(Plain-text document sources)
┄┄┄┄┄┄┄┄┄┄┄┄┄┄┄┄┄┄┄┄
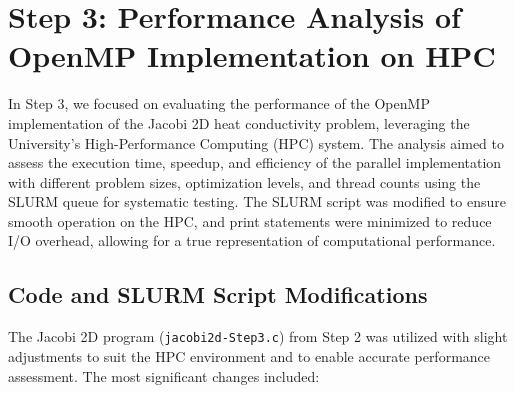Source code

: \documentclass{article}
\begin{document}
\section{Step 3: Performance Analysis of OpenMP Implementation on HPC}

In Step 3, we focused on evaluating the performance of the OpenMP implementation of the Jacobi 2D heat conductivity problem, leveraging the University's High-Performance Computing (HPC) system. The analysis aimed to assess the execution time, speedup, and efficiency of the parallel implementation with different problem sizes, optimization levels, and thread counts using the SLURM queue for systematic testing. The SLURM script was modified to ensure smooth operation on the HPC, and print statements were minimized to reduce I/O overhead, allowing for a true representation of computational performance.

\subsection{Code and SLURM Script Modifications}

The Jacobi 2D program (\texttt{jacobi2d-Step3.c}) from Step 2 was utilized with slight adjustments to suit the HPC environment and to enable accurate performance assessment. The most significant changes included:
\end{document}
┄┄┄┄┄┄┄┄┄┄┄┄┄┄┄┄┄┄┄┄
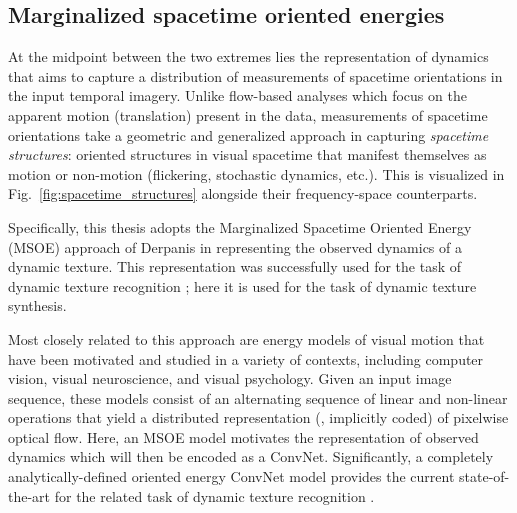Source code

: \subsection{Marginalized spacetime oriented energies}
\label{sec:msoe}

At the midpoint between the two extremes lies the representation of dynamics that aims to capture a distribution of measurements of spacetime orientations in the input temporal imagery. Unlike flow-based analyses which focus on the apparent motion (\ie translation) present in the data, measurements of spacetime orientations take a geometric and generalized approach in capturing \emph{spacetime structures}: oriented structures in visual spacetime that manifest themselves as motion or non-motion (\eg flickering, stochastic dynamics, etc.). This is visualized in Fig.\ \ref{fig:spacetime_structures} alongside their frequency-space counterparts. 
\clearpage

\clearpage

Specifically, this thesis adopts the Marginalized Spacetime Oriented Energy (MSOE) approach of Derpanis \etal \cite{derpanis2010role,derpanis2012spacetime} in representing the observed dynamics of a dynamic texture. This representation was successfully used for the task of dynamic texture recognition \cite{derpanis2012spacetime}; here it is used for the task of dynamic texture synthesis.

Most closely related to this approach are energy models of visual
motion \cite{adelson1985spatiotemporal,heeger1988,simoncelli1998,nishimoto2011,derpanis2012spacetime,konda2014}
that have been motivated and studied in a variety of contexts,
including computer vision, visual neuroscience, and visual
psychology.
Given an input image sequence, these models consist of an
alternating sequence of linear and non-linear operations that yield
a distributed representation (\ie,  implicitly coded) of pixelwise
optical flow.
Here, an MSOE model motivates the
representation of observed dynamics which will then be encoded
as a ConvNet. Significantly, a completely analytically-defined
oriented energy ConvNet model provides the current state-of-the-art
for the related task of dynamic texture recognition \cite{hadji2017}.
┄┄┄┄┄┄┄┄┄┄┄┄┄┄┄┄┄┄┄┄
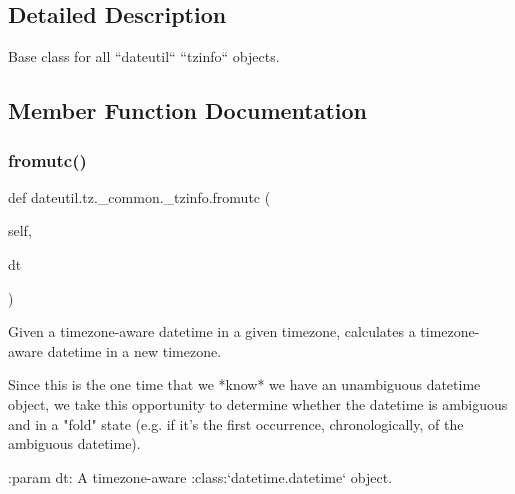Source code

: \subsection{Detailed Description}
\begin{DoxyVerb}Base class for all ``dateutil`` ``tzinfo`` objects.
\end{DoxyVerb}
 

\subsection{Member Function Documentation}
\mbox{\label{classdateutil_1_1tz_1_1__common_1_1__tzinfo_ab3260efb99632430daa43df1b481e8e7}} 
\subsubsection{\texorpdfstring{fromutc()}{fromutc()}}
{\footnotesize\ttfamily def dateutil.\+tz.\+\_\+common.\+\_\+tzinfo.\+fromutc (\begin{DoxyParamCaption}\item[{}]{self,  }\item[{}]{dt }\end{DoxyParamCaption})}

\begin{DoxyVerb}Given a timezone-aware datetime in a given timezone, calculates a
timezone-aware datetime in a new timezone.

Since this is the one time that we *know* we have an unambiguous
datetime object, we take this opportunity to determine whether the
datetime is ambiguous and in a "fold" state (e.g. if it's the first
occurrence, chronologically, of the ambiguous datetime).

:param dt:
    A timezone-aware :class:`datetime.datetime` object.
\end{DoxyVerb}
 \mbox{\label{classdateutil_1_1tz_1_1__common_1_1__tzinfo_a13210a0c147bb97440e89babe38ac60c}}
┄┄┄┄┄┄┄┄┄┄┄┄┄┄┄┄┄┄┄┄
→ **Goal of the exercise**:
Check each line of the records for the word "dynamics" and extract those that contain it.

→ **Finished exercise**:
At the midpoint between the two extremes lies the representation of dynamics that aims to capture a distribution of measurements of spacetime orientations in the input temporal imagery. Unlike flow-based analyses which focus on the apparent motion (\ie translation) present in the data, measurements of spacetime orientations take a geometric and generalized approach in capturing \emph{spacetime structures}: oriented structures in visual spacetime that manifest themselves as motion or non-motion (\eg flickering, stochastic dynamics, etc.). This is visualized in Fig.\ \ref{fig:spacetime_structures} alongside their frequency-space counterparts. 
Specifically, this thesis adopts the Marginalized Spacetime Oriented Energy (MSOE) approach of Derpanis \etal \cite{derpanis2010role,derpanis2012spacetime} in representing the observed dynamics of a dynamic texture. This representation was successfully used for the task of dynamic texture recognition \cite{derpanis2012spacetime}; here it is used for the task of dynamic texture synthesis.
representation of observed dynamics which will then be encoded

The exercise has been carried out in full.